• **Exercise material**
__________

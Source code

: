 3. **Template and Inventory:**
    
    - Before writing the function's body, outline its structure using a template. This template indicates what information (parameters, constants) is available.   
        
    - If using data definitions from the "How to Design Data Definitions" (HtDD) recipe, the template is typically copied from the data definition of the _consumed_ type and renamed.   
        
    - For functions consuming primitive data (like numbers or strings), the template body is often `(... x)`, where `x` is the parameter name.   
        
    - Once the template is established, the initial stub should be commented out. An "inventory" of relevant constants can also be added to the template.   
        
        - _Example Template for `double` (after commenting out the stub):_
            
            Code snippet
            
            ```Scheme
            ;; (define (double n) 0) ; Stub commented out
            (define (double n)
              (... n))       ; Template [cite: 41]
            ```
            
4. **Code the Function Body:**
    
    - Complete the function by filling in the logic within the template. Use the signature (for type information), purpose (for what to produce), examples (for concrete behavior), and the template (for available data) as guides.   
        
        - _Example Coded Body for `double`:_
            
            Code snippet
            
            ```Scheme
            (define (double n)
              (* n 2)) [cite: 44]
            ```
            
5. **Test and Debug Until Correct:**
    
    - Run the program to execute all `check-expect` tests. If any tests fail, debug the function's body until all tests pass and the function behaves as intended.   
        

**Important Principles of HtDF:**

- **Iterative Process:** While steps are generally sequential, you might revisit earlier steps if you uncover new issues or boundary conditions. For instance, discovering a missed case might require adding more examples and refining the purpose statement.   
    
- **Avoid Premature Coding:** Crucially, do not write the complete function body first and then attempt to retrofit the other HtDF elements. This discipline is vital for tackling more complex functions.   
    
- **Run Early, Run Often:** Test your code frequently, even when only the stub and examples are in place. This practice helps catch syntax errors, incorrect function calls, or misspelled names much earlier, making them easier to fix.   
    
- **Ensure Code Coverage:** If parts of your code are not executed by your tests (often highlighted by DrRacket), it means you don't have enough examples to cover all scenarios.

__________

• **Exercise**
Wherever the word "your" appears in the listing above, copy that line.

• **Expected answer**
- **Run Early, Run Often:** Test your code frequently, even when only the stub and examples are in place. This practice helps catch syntax errors, incorrect function calls, or misspelled names much earlier, making them easier to fix.   
- **Ensure Code Coverage:** If parts of your code are not executed by your tests (often highlighted by DrRacket), it means you don't have enough examples to cover all scenarios.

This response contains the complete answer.